Nope. None of them work.
Here it is, our chance to actually DO the thing we've been fighting tooth 'n' nail for! And while I'm nervous (who wouldn't be), most of me is actually calm. It was always the cooking at the drop of a hat that spooked me. Being in front of the camera is fun! When I look in that camera, I'm going to imagine my husband Brendan, my family and my friends on the other side. I wonder whether anyone is going to help us through this thing? Cooking and talking to camera is much harder than it looks. I'm going to stick to my original mantra: be bold, and be joyful. After all, this may be one of the toughest challenges yet – putting everything we've learned so far together in one short pilot – but people watch Food Network to escape the difficulties, the pain, the doldrums of real life. We've got to bring the warmth, the joy, the fun... and wrap it around a tasty morsel and some kitchen know-how.

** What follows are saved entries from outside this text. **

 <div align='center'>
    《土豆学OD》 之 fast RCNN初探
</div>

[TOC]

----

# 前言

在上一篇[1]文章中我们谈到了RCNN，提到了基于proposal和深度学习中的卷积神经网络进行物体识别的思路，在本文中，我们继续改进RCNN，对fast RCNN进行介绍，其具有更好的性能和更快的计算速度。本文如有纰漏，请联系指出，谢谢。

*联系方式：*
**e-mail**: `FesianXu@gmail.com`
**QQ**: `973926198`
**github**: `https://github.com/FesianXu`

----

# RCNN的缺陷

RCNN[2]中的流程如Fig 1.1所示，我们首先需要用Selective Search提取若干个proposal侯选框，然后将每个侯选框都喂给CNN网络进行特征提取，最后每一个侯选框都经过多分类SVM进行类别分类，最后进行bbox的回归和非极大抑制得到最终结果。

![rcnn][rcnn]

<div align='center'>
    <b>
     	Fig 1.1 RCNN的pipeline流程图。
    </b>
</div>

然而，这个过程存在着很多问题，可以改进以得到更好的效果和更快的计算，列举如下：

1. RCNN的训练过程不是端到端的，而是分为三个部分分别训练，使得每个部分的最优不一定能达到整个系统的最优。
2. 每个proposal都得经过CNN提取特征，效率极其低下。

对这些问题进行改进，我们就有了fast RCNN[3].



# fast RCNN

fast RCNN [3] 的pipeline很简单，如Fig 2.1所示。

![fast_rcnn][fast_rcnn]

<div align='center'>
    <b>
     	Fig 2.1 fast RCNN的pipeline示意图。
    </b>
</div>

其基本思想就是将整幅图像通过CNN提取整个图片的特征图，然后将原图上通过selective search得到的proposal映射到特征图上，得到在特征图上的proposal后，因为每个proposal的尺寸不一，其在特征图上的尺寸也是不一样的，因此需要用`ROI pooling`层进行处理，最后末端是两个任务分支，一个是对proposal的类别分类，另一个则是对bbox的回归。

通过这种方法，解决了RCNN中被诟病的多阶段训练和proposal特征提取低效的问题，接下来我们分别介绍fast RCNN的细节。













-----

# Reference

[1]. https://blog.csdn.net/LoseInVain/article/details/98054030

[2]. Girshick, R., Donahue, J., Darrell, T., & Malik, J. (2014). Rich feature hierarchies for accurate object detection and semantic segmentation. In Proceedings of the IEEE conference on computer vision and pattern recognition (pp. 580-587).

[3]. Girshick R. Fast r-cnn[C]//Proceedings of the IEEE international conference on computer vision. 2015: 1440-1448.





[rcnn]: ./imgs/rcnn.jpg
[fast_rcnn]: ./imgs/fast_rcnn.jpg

What could be easier, right? Hmmm.
I'm so happy to be up here with Tom and Herb. They've become brother-like to me. They even tucked me into my bed last night (an empty room now that Aria has left), and simultaneously kissed me on either cheek.
"My two dads!" I said, and they laughed.
Don't get me wrong. They're fierce competition. Each of them can cook their pants off, and their brand of personality is so unique to who they are. I can't replicate it. Herb energizes you, and makes you feel optimistic about reaching your health goals. Tom makes you laugh and makes you feel like extraordinary food is within your grasp. It's sort of comforting to me - I can't be them. So I just have to be myself, do what I do, and see what happens.
We're all going to have a new career at the end of this, whether we win or not. But let's be honest. None of us want to lose. We might love each other to bits, but our competitive streak is still alive and kicking. Winning this thing would be a massive, humongous, gargantuan blessing to any one of our lives. Winning would make the last 9 weeks of sacrifice, challenges and no sleep all worthwhile.
Still, should either of my brothers win, I know I'll be almost as happy as if I had. I will wrap my arms around them, squeeze them half to death, and cry with joy. Because once you win this thing, it is no understatement to say that your life will never be the same again.